But I suspect the real purpose of this bill is to thwart internal, domestic movements that threaten the corporate state. The definition of a terrorist is already so amorphous under the Patriot Act that there are probably a few million Americans who qualify to be investigated if not locked up.
Consider the arcane criteria that can make you a suspect in our new military-corporate state. The Department of Justice considers you worth investigating if you are missing a few fingers, if you have weatherproof ammunition, if you own guns or if you have hoarded more than seven days of food in your house.
Adding a few of the obstructionist tactics of the Occupy movement to this list would be a seamless process. On the whim of the military, a suspected “terrorist” who also happens to be a US citizen can suffer extraordinary rendition — being kidnapped and then left to rot in one of our black sites “until the end of hostilities.” Since this is an endless war that will be a very long stay.
This demented “war on terror” is as undefined and vague as such a conflict is in any totalitarian state. Dissent is increasingly equated in this country with treason. Enemies supposedly lurk in every organization that does not chant the patriotic mantras provided to it by the state. And this bill feeds a mounting state paranoia.
It expands our permanent war to every spot on the globe. It erases fundamental constitutional liberties. It means we can no longer use the word “democracy” to describe our political system.
The supine and gutless Democratic Party, which would have feigned outrage if George W. Bush had put this into law, appears willing, once again, to grant Obama a pass. But I won’t. What he has done is unforgivable, unconstitutional and exceedingly dangerous. The threat and reach of al-Qaida — which I spent a year covering for The New York Times in Europe and the Middle East — are marginal, despite the attacks of 9/11.
The terrorist group poses no existential threat to the nation. It has been so disrupted and broken that it can barely function. Osama bin Laden was gunned down by commandos and his body dumped into the sea. Even the Pentagon says the organization is crippled.

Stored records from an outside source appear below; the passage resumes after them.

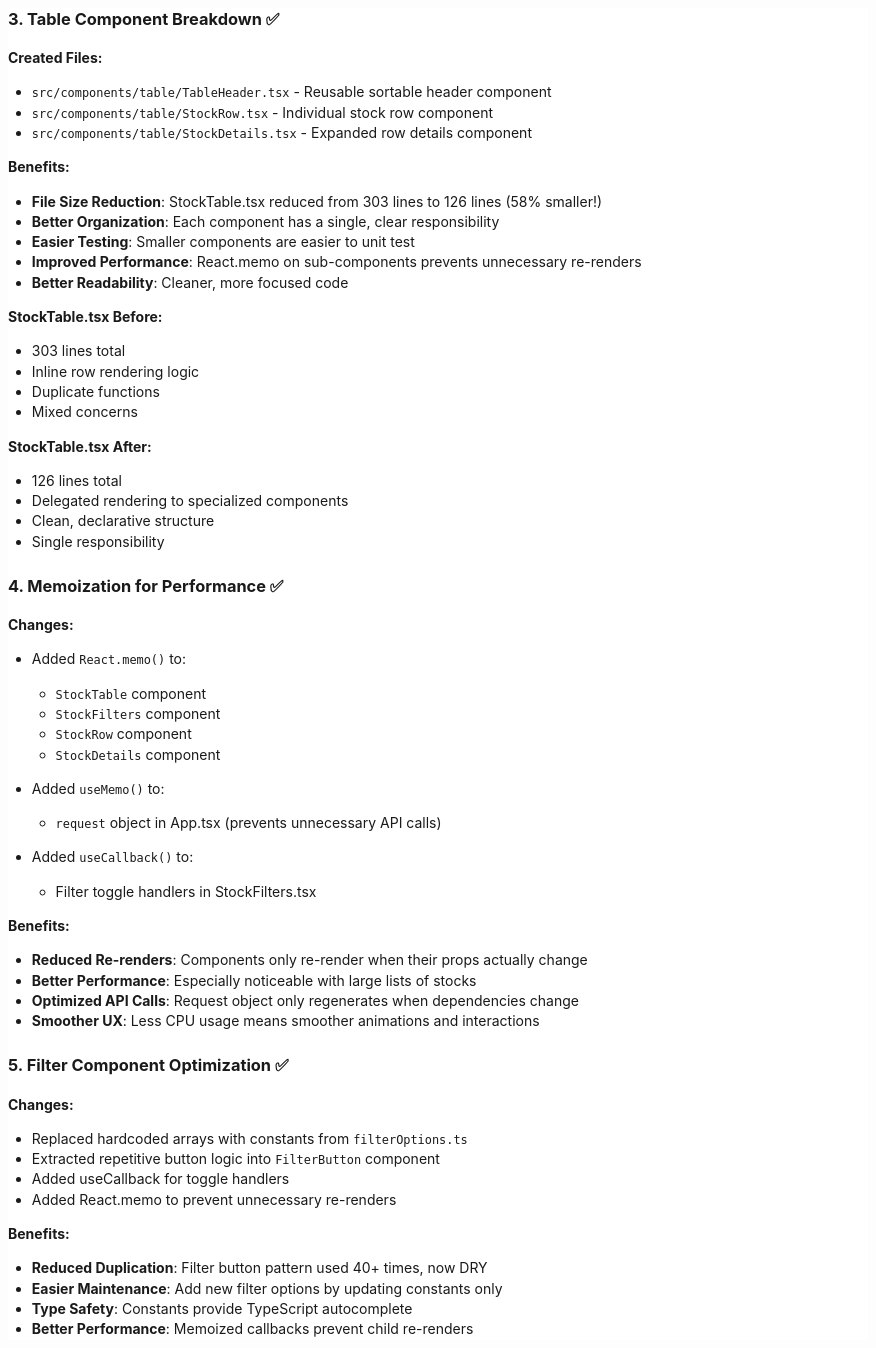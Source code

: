 ### 3. Table Component Breakdown ✅
**Created Files:**
- `src/components/table/TableHeader.tsx` - Reusable sortable header component
- `src/components/table/StockRow.tsx` - Individual stock row component
- `src/components/table/StockDetails.tsx` - Expanded row details component

**Benefits:**
- **File Size Reduction**: StockTable.tsx reduced from 303 lines to 126 lines (58% smaller!)
- **Better Organization**: Each component has a single, clear responsibility
- **Easier Testing**: Smaller components are easier to unit test
- **Improved Performance**: React.memo on sub-components prevents unnecessary re-renders
- **Better Readability**: Cleaner, more focused code

**StockTable.tsx Before:**
- 303 lines total
- Inline row rendering logic
- Duplicate functions
- Mixed concerns

**StockTable.tsx After:**
- 126 lines total
- Delegated rendering to specialized components
- Clean, declarative structure
- Single responsibility

### 4. Memoization for Performance ✅
**Changes:**
- Added `React.memo()` to:
  - `StockTable` component
  - `StockFilters` component
  - `StockRow` component
  - `StockDetails` component

- Added `useMemo()` to:
  - `request` object in App.tsx (prevents unnecessary API calls)

- Added `useCallback()` to:
  - Filter toggle handlers in StockFilters.tsx

**Benefits:**
- **Reduced Re-renders**: Components only re-render when their props actually change
- **Better Performance**: Especially noticeable with large lists of stocks
- **Optimized API Calls**: Request object only regenerates when dependencies change
- **Smoother UX**: Less CPU usage means smoother animations and interactions

### 5. Filter Component Optimization ✅
**Changes:**
- Replaced hardcoded arrays with constants from `filterOptions.ts`
- Extracted repetitive button logic into `FilterButton` component
- Added useCallback for toggle handlers
- Added React.memo to prevent unnecessary re-renders

**Benefits:**
- **Reduced Duplication**: Filter button pattern used 40+ times, now DRY
- **Easier Maintenance**: Add new filter options by updating constants only
- **Type Safety**: Constants provide TypeScript autocomplete
- **Better Performance**: Memoized callbacks prevent child re-renders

So why, a decade after the start of the so-called war on terror, do these draconian measures need to be implemented?
Why do US citizens now need to be specifically singled out for military detention and denial of due process when under the 2001 Authorization for Use of Military Force the president can apparently find the legal cover to serve as judge, jury and executioner to assassinate US citizens, as he did in the killing of the cleric Anwar al-Awlaki in Yemen?
Why is this bill necessary when the government routinely ignores our Fifth Amendment rights — “No person shall be deprived of life without due process of law” — as well as our First Amendment right of free speech? How much more power do they need to fight “terrorism”?
Fear is the psychological weapon of choice for totalitarian systems of power. Make the people afraid. Get them to surrender their rights in the name of national security. And then finish off the few who aren’t afraid enough. If this law is not revoked we will be no different from any sordid military dictatorship. Its implementation will be a huge leap forward for the corporate oligarchs who plan to continue to plunder the nation and use state and military security to cow the population into submission.
The oddest part of this legislation is that the FBI, the CIA, the director of national intelligence, the Pentagon and the attorney general didn’t support it. FBI Director Robert Mueller said he feared the bill would actually impede the bureau’s ability to investigate terrorism because it would be harder to win cooperation from suspects held by the military. “The possibility looms that we will lose opportunities to obtain cooperation from the persons in the past that we’ve been fairly successful in gaining,” he told Congress.
But it passed anyway. And I suspect it passed because the corporations, seeing the unrest in the streets, knowing that things are about to get much worse, worrying that the Occupy movement will expand, do not trust the police to protect them. They want to be able to call in the Army. And now they can.
Text of Hedges’ Legal Complaint
(FIFTH AMENDMENT DUE PROCESS) ABSENCE OF ADEQUATE STATUTORY NOTICE 23
The Homeland Battlefield Bill is unconstitutional in that imposes incarceration, detention, rendition and/or military prosecution without adequate notice of the nature and substance of the charge that a “covered person” has “substantially supported” or “directly supported” the activities of any person, organization, entity or their allies or associates who are in a state of hostility with the US under the AUMF. 24
In particular, the Homeland Battlefield Bill, Â§1031 fails to give adequate statutory notice of its material terms including the terms “covered person”, “covered persons”, “substantially supported”, “directly supported” or ” associated forces.” 25
As a result of the absence of proper notice and statutory definitions of said material terms plaintiff and others similarly situated do not have adequate notice of the acts and matters that will render them “covered persons” under Â§1031 and subject to indefinite detention without trial, made subject to military trial or to rendition outside the United States. 26.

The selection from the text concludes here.